This post and this one about emergency contraception were eye-openers for me. Perhaps I'm naive (or just ill-informed) but I had no idea that EC can be so hard to get, even in urban areas. The comments thread includes personal accounts of women who try to get a prescription for emergency contrapception being treated like a slut, being refused because they hadn't been raped, being refused because they weren't married. What in the what now? I don't get that one at all. If a doctor thinks emergency contraception is immoral, either because they can't tell the difference between contraception and abortion, or because they're against all contraception, well first of all, why are they even a gynecologist.

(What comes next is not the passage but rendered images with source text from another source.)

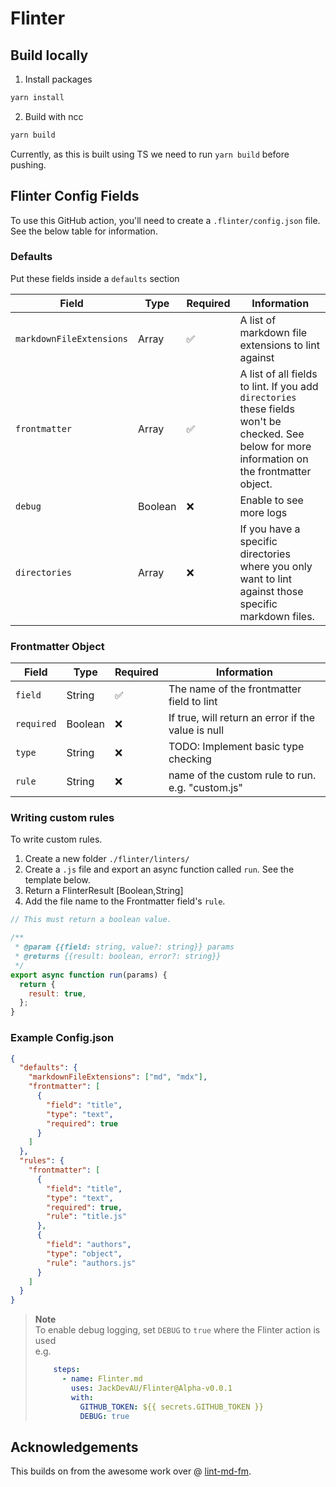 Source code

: # Flinter

## Build locally

1. Install packages

```bash
yarn install
```

2. Build with ncc

```bash
yarn build
```

Currently, as this is built using TS we need to run `yarn build` before pushing.

## Flinter Config Fields

To use this GitHub action, you'll need to create a `.flinter/config.json` file. See the below table for information.

### Defaults

Put these fields inside a `defaults` section

| Field                    | Type           | Required | Information                                                                                                                                     |
| ------------------------ | -------------- | -------- | ----------------------------------------------------------------------------------------------------------------------------------------------- |
| `markdownFileExtensions` | Array          | ✅       | A list of markdown file extensions to lint against                                                                                              |
| `frontmatter`            | Array<Objects> | ✅       | A list of all fields to lint. If you add `directories` these fields won't be checked. See below for more information on the frontmatter object. |
| `debug`                  | Boolean        | ❌       | Enable to see more logs                                                                                                                         |
| `directories`            | Array          | ❌       | If you have a specific directories where you only want to lint against those specific markdown files.                                           |

### Frontmatter Object

| Field      | Type    | Required | Information                                        |
| ---------- | ------- | -------- | -------------------------------------------------- |
| `field`    | String  | ✅       | The name of the frontmatter field to lint          |
| `required` | Boolean | ❌       | If true, will return an error if the value is null |
| `type`     | String  | ❌       | TODO: Implement basic type checking                |
| `rule`     | String  | ❌       | name of the custom rule to run. e.g. "custom.js"   |

### Writing custom rules

To write custom rules.

1. Create a new folder `./flinter/linters/`
1. Create a `.js` file and export an async function called `run`. See the template below.
1. Return a FlinterResult [Boolean,String]
1. Add the file name to the Frontmatter field's `rule`.

```js
// This must return a boolean value.

/**
 * @param {{field: string, value?: string}} params
 * @returns {{result: boolean, error?: string}}
 */
export async function run(params) {
  return {
    result: true,
  };
}
```

### Example Config.json

```json
{
  "defaults": {
    "markdownFileExtensions": ["md", "mdx"],
    "frontmatter": [
      {
        "field": "title",
        "type": "text",
        "required": true
      }
    ]
  },
  "rules": {
    "frontmatter": [
      {
        "field": "title",
        "type": "text",
        "required": true,
        "rule": "title.js"
      },
      {
        "field": "authors",
        "type": "object",
        "rule": "authors.js"
      }
    ]
  }
}
```

> **Note**  
> To enable debug logging, set `DEBUG` to `true` where the Flinter action is used  
> e.g.
> ```yml
>     steps:
>       - name: Flinter.md
>         uses: JackDevAU/Flinter@Alpha-v0.0.1
>         with:
>           GITHUB_TOKEN: ${{ secrets.GITHUB_TOKEN }}
>           DEBUG: true
> ```

## Acknowledgements

This builds on from the awesome work over @ [lint-md-fm](https://github.com/timhagn/lint-md-fm).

I don't want anyone so backward and deluded making medical decisions about my lady parts, thank you. But secondly, if they think emergency contraception is immoral, then why is it OK for a married woman? That makes no sense.
The one that made my blood run cold was the woman whose doctor had no intention of prescribing EC for her, but delayed returning her phone calls until it was too late for her to get it anywhere else. I hope there's a rule against sabotaging a patient's care like that. She didn't report her doctor, but in her place I would have.

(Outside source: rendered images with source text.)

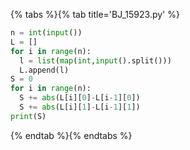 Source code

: {% tabs %}{% tab title='BJ_15923.py' %}

```py
n = int(input())
L = []
for i in range(n):
  l = list(map(int,input().split()))
  L.append(l)
S = 0
for i in range(n):
  S += abs(L[i][0]-L[i-1][0])
  S += abs(L[i][1]-L[i-1][1])
print(S)
```

{% endtab %}{% endtabs %}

The scary part is that after emergency contraception becomes over the counter, it will be kept behind the counter. So a person trying to buy it will still have to run the gauntlet of pharmacists who might refuse to sell it and/or harangue them about their sex life. (I had originally written "so a woman trying to buy it .... harangue her about her sex life," but then it occurred to me that when it's OTC, men can buy it too. I wonder if moralistic pharmacists will hassle male customers as much as they do women?)
I'm going to take Lee's advice and buy emergency contraception in advance, just to keep it on hand. I'm a bit surprised to find when I search by zipcode that there are currently only 3 sources in Durham: Planned Parenthood, the Health Department, and the Duke Family Medical Center (existing patients only). But there are more in Chapel Hill, including the place I go. (I was going to say "my doctor" except that my doctor left the practice a few months ago and I haven't gotten a new one yet.)
I don't intend to ever need it, but that's the whole point; it's used in an emergency. Its shelf life is 4 years, and it must be taken within 72 hours of need, although sooner is better. In case of an emergency (i.e. a birth control failure or a sexual assault) I'd rather open my medicine cabinet and grab the pill, than spend the whole 72 hours frantically calling pharmacies, trying to find one which has it and won't treat me like a slut.
If you read as many angry liberal blogs as I do (not something I recommend, actually), you'd have seen the statement from Senator Joe Lieberman (Dickhead-CT) that it's not important that pharmacists are allowed to refuse to sell EC, because anywhere in CT another pharamacy is only a short taxi ride away.
But secondly, if they think emergency contraception is immoral, then why is it OK for a married woman? That makes no sense.
Because the objection isn't to contraception; it's to having sex for pleasure.
My angry liberal blog quota is currently at one: pandagon.net. I often disagree with their conclusions, occasionally to the point of being offended. But they link to a good range of current stories, both national and local to me (one of the authors lives in the Triangle).